--- INPUT FOR THIS TASK ---

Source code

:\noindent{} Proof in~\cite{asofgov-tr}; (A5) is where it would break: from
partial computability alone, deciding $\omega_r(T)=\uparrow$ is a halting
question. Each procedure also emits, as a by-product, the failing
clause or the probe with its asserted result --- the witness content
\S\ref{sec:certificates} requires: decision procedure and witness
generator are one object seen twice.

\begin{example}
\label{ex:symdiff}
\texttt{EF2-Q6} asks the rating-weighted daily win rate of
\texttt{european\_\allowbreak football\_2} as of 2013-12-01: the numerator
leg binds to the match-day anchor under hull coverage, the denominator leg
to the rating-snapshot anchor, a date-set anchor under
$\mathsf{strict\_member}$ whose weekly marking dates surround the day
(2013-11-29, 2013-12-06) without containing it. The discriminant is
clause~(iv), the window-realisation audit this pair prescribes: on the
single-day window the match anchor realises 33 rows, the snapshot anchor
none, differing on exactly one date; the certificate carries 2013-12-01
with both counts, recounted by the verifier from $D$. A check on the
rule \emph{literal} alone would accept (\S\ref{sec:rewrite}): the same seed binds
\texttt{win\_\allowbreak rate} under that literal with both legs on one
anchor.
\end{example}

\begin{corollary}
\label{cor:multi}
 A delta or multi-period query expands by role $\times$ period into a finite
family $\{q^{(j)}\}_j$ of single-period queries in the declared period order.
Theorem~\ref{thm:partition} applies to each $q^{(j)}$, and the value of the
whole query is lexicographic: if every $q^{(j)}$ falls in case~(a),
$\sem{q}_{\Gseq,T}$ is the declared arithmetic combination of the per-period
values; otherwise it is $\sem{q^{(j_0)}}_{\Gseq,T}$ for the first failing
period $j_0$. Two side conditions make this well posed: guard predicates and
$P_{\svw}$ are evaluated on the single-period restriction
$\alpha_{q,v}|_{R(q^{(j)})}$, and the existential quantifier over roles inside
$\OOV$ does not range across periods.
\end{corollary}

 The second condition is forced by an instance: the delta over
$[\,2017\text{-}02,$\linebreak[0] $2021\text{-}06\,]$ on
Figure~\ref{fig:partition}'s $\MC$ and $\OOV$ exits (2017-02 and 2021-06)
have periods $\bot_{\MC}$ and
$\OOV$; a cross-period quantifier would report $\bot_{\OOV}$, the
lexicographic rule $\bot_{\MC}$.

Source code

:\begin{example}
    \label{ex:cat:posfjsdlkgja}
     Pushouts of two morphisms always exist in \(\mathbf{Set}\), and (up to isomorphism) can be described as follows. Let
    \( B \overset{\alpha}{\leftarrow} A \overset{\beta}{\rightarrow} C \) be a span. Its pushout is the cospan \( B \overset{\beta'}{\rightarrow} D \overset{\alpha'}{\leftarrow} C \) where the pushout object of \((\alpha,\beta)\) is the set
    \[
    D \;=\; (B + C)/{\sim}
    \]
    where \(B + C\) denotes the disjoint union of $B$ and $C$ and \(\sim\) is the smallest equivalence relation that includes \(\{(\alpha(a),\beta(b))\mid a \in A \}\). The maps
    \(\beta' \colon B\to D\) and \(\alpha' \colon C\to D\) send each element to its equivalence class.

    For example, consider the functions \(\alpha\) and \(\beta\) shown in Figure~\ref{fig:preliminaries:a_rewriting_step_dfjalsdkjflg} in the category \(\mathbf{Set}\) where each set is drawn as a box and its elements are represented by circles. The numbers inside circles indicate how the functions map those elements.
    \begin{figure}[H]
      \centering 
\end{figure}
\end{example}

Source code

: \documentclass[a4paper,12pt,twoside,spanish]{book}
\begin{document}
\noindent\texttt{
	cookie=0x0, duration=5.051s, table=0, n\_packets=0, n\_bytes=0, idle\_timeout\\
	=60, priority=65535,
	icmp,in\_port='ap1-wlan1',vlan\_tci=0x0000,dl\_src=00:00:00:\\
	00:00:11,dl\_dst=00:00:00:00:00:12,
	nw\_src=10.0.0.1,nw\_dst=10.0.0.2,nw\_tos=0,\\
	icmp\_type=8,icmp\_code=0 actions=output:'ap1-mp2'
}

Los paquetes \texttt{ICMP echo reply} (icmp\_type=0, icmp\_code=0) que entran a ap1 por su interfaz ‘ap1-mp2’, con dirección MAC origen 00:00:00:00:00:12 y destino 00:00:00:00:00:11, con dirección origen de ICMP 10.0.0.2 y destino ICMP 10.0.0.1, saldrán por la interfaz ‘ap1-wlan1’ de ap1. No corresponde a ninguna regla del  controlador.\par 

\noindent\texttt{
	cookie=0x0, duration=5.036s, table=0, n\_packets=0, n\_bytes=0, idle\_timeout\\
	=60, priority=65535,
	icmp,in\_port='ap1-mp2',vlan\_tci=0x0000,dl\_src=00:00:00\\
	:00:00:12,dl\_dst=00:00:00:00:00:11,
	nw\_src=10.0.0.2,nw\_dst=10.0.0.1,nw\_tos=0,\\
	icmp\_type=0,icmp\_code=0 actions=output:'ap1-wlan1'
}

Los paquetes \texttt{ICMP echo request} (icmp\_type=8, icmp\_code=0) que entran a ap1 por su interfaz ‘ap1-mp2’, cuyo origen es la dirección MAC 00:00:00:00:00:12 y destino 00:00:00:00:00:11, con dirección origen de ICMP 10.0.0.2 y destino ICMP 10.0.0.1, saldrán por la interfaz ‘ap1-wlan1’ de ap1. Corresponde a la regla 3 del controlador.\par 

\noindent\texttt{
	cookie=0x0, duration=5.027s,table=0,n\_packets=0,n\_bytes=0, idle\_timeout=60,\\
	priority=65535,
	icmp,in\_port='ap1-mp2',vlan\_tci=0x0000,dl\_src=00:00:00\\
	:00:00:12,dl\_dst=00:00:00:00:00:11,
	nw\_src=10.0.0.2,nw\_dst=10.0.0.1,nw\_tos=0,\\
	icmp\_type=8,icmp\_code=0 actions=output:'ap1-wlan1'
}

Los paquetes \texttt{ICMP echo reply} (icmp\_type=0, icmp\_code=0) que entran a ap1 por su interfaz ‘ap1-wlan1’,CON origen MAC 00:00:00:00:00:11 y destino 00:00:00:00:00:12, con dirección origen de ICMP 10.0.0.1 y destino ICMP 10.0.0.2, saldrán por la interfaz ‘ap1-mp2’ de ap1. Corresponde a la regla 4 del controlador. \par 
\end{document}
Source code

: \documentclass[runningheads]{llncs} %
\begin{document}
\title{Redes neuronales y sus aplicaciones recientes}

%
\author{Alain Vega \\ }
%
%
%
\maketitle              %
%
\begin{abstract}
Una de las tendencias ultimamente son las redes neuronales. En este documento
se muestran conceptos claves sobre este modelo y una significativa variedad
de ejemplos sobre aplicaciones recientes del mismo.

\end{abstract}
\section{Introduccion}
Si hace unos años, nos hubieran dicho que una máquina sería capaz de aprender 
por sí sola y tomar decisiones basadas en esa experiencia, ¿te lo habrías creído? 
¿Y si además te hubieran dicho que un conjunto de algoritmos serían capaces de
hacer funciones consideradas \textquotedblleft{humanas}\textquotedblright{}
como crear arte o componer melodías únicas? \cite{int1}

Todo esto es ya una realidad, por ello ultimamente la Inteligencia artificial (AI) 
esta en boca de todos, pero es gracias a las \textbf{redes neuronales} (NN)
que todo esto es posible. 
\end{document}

---

▶ **TASK TO COMPLETE**
Could you work out how many lines in the records include "multi"? Answer with the number only.

▶ **ANSWER TO THIS PROBLEM**
2